甜蜜的未生即死的语言
南方的冬天如同春天,小风轻寒,花自开落,空气里都是恋爱的气息,如此好天,正宜于讀诗。2015年的开卷阅读是穆旦的《诗八首》,这组诗作于1942年初春穆旦在西南联大时,时年24岁,正是光华四射的年龄。“静静地,我们拥抱在用言语能照明的世界里,而那未形成的黑暗是可怕的,那可能的和不可能的使我们沉迷。那窒息我们的,是甜蜜的未生即死的语言……”这组诗因印于金宇澄的《繁花》封底,所知者渐众。这是新诗里最有光芒的一首,我见之心喜,是因为诗里出现了那些日子我经常在想的一些词:“言语”“照明”“爱”“秩序”。这是一个怀爱之人说出的话,“从这自然底蜕变程序里,我却爱了一个暂时的你”。他说过往的影像里的你已不是你,并为之黯然神伤。其实我们所爱者,都是时光里一个“暂时的你”。所以我们写信、读信,都是为了让这一个“你”站在“言语能照明的世界里”,那个言语构成的世界,“它底幽灵笼罩,使我们游离,游进混乱的爱底自由和美丽”。可是我们向往的,更是在言语所不及的黑暗里——“你底年龄里小小的野兽,它和青草一样地呼吸,它带来你底颜色,芳香丰满,它要你疯狂在温暖的黑暗里……”
着 魔
年初坊间新书还不是很多,侦探小说依然是最大的遣兴读物,劳伦斯·布洛克《繁花落尽》的好感仍在,又读了《小城》。
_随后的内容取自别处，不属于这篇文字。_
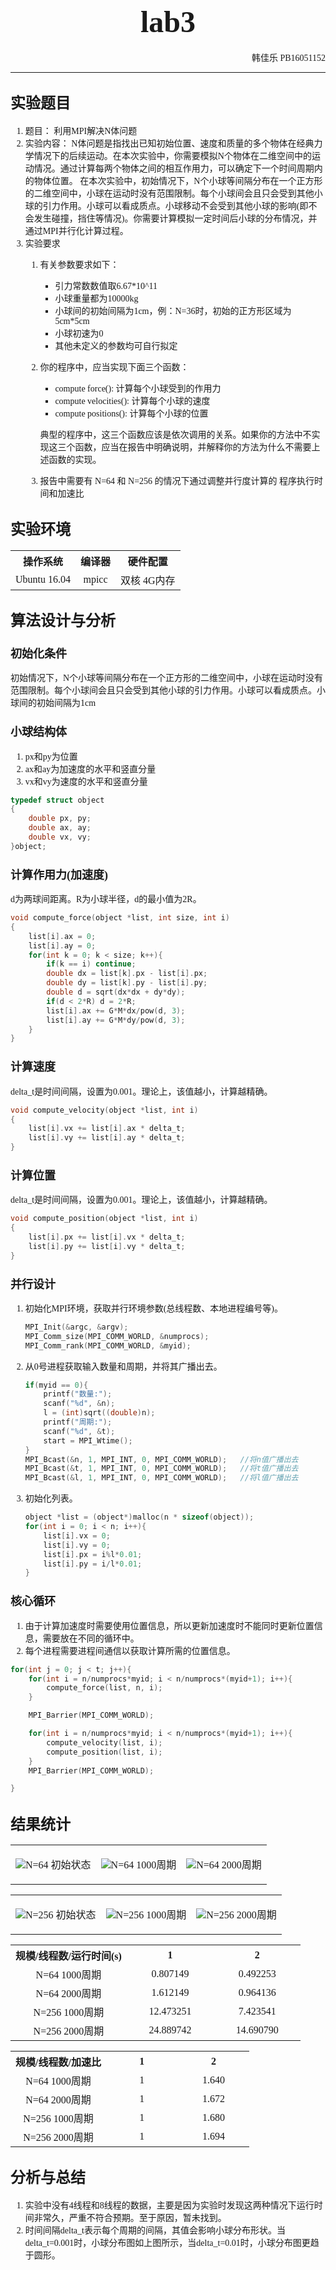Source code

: # <center><font face="Consolas" size=7>lab3</font></center>

<p align="right"><font face="Consolas">韩佳乐 PB16051152</font></p>

***

## <font face="Consolas" size=5>实验题目</font>

<font face="Consolas">

1. 题目：
利用MPI解决N体问题
2. 实验内容：
N体问题是指找出已知初始位置、速度和质量的多个物体在经典力学情况下的后续运动。在本次实验中，你需要模拟N个物体在二维空间中的运动情况。通过计算每两个物体之间的相互作用力，可以确定下一个时间周期内的物体位置。
在本次实验中，初始情况下，N个小球等间隔分布在一个正方形的二维空间中，小球在运动时没有范围限制。每个小球间会且只会受到其他小球的引力作用。小球可以看成质点。小球移动不会受到其他小球的影响(即不会发生碰撞，挡住等情况)。你需要计算模拟一定时间后小球的分布情况，并通过MPI并行化计算过程。
3. 实验要求
   1. 有关参数要求如下：
      * 引力常数数值取6.67*10^11
      * 小球重量都为10000kg
      * 小球间的初始间隔为1cm，例：N=36时，初始的正方形区域为5cm*5cm
      * 小球初速为0
      * 其他未定义的参数均可自行拟定
   2. 你的程序中，应当实现下面三个函数：
      * compute force(): 计算每个小球受到的作用力
      * compute velocities(): 计算每个小球的速度
      * compute positions(): 计算每个小球的位置

      典型的程序中，这三个函数应该是依次调用的关系。如果你的方法中不实现这三个函数，应当在报告中明确说明，并解释你的方法为什么不需要上述函数的实现。
   3. 报告中需要有 N=64 和 N=256 的情况下通过调整并行度计算的 程序执行时间和加速比

</font>

## <font face="Consolas" size=5>实验环境</font>

<font face="Consolas">

<table width="100%">
    <tr>
        <th>操作系统</th>
        <th>编译器</th>
        <th>硬件配置</th>
    </tr>
    <tr>
        <td><center>Ubuntu 16.04</center></td>
        <td><center>mpicc</center></td>
        <td><center>双核 4G内存</center></td>
    </tr>
</table>

</font>

## <font face="Consolas" size=5>算法设计与分析</font>

### <font face="Consolas" size=4>初始化条件</font>

<font face="Consolas">

初始情况下，N个小球等间隔分布在一个正方形的二维空间中，小球在运动时没有范围限制。每个小球间会且只会受到其他小球的引力作用。小球可以看成质点。小球间的初始间隔为1cm

</font>

### <font face="Consolas" size=4>小球结构体</font>

<font face="Consolas">

1. px和py为位置
2. ax和ay为加速度的水平和竖直分量
3. vx和vy为速度的水平和竖直分量

</font>

```c
typedef struct object
{
    double px, py;
    double ax, ay;
    double vx, vy;
}object;
```

### <font face="Consolas" size=4>计算作用力(加速度)</font>

<font face="Consolas">

d为两球间距离。R为小球半径，d的最小值为2R。

</font>

```c
void compute_force(object *list, int size, int i)
{
    list[i].ax = 0;
    list[i].ay = 0;
    for(int k = 0; k < size; k++){
        if(k == i) continue;
        double dx = list[k].px - list[i].px;
        double dy = list[k].py - list[i].py;
        double d = sqrt(dx*dx + dy*dy);
        if(d < 2*R) d = 2*R;
        list[i].ax += G*M*dx/pow(d, 3);
        list[i].ay += G*M*dy/pow(d, 3);
    }
}
```

### <font face="Consolas" size=4>计算速度</font>

<font face="Consolas">

delta_t是时间间隔，设置为0.001。理论上，该值越小，计算越精确。

</font>

```c
void compute_velocity(object *list, int i)
{
    list[i].vx += list[i].ax * delta_t;
    list[i].vy += list[i].ay * delta_t;
}
```

### <font face="Consolas" size=4>计算位置</font>

<font face="Consolas">

delta_t是时间间隔，设置为0.001。理论上，该值越小，计算越精确。

</font>

```c
void compute_position(object *list, int i)
{
    list[i].px += list[i].vx * delta_t;
    list[i].py += list[i].vy * delta_t;
}
```

### <font face="Consolas" size=4>并行设计</font>

<font face="Consolas">

1. 初始化MPI环境，获取并行环境参数(总线程数、本地进程编号等)。

    ```c
    MPI_Init(&argc, &argv);
    MPI_Comm_size(MPI_COMM_WORLD, &numprocs);
    MPI_Comm_rank(MPI_COMM_WORLD, &myid);
    ```

2. 从0号进程获取输入数量和周期，并将其广播出去。

    ```c
    if(myid == 0){
        printf("数量:");
        scanf("%d", &n);
        l = (int)sqrt((double)n);
        printf("周期:");
        scanf("%d", &t);
        start = MPI_Wtime();
    }
    MPI_Bcast(&n, 1, MPI_INT, 0, MPI_COMM_WORLD);   //将n值广播出去
    MPI_Bcast(&t, 1, MPI_INT, 0, MPI_COMM_WORLD);   //将t值广播出去
    MPI_Bcast(&l, 1, MPI_INT, 0, MPI_COMM_WORLD);   //将l值广播出去
    ```

3. 初始化列表。

    ```c
    object *list = (object*)malloc(n * sizeof(object));
    for(int i = 0; i < n; i++){
        list[i].vx = 0;
        list[i].vy = 0;
        list[i].px = i%l*0.01;
        list[i].py = i/l*0.01;
    }
    ```

</font>

### <font face="Consolas" size=4>核心循环</font>

<font face="Consolas">

1. 由于计算加速度时需要使用位置信息，所以更新加速度时不能同时更新位置信息，需要放在不同的循环中。
2. 每个进程需要进程间通信以获取计算所需的位置信息。

</font>

```c
for(int j = 0; j < t; j++){
    for(int i = n/numprocs*myid; i < n/numprocs*(myid+1); i++){
        compute_force(list, n, i);
    }

    MPI_Barrier(MPI_COMM_WORLD);

    for(int i = n/numprocs*myid; i < n/numprocs*(myid+1); i++){
        compute_velocity(list, i);
        compute_position(list, i);
    }
    MPI_Barrier(MPI_COMM_WORLD);

}
```

## <font face="Consolas" size=5>结果统计</font>

<font face="Consolas">

<table align="center">
    <tr>
        <td><p align="center"><img src="https://img-blog.csdnimg.cn/20200815235751793.PNG">N=64 初始状态</p></td>
        <td><p align="center"><img src="https://img-blog.csdnimg.cn/20200815235751752.PNG">N=64 1000周期</p></td>
        <td><p align="center"><img src="https://img-blog.csdnimg.cn/20200815235751762.PNG">N=64 2000周期</p></td>
    </tr>
</table>

<table align="center">
    <tr>
        <td><p align="center"><img src="https://img-blog.csdnimg.cn/20200816000006749.PNG">N=256 初始状态</p></td>
        <td><p align="center"><img src="https://img-blog.csdnimg.cn/20200816000006733.PNG">N=256 1000周期</p></td>
        <td><p align="center"><img src="https://img-blog.csdnimg.cn/20200816000006759.PNG">N=256 2000周期</p></td>
    </tr>
</table>

<table width="100%" align="center">
    <tr>
        <th width="40%">规模/线程数/运行时间(s)</th>
        <th width="30%">1</th>
        <th width="30%">2</th>
    </tr>
    <tr>
        <td><center>N=64 1000周期</center></td>
        <td><center>0.807149</center></td>
        <td><center>0.492253</center></td>
    </tr>
    <tr>
        <td><center>N=64 2000周期</center></td>
        <td><center>1.612149</center></td>
        <td><center>0.964136</center></td>
    </tr>
    <tr>
        <td><center>N=256 1000周期</center></td>
        <td><center>12.473251</center></td>
        <td><center>7.423541</center></td>
    </tr>
    <tr>
        <td><center>N=256 2000周期</center></td>
        <td><center>24.889742</center></td>
        <td><center>14.690790</center></td>
    </tr>
</table>

<table width="100%" align="center">
    <tr>
        <th width="40%">规模/线程数/加速比</th>
        <th width="30%">1</th>
        <th width="30%">2</th>
    </tr>
    <tr>
        <td><center>N=64 1000周期</center></td>
        <td><center>1</center></td>
        <td><center>1.640</center></td>
    </tr>
    <tr>
        <td><center>N=64 2000周期</center></td>
        <td><center>1</center></td>
        <td><center>1.672</center></td>
    </tr>
    <tr>
        <td><center>N=256 1000周期</center></td>
        <td><center>1</center></td>
        <td><center>1.680</center></td>
    </tr>
    <tr>
        <td><center>N=256 2000周期</center></td>
        <td><center>1</center></td>
        <td><center>1.694</center></td>
    </tr>
</table>

</font>

## <font face="Consolas" size=5>分析与总结</font>

<font face="Consolas">

1. 实验中没有4线程和8线程的数据，主要是因为实验时发现这两种情况下运行时间非常久，严重不符合预期。至于原因，暂未找到。
2. 时间间隔delta_t表示每个周期的间隔，其值会影响小球分布形状。当delta_t=0.001时，小球分布图如上图所示，当delta_t=0.01时，小球分布图更趋于圆形。

</font>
严格意义上,这不是一部侦探小说。他让凶手——一个在“9·11”死去了亲人的白人老头,在全书三分之一处就早早出了场。透过这个老人的眼睛来看纽约,这个城市是一个怪物,它需要生命的献祭,无数牺牲者的灵魂进入城市的躯体,让它变得更伟大也更丰富。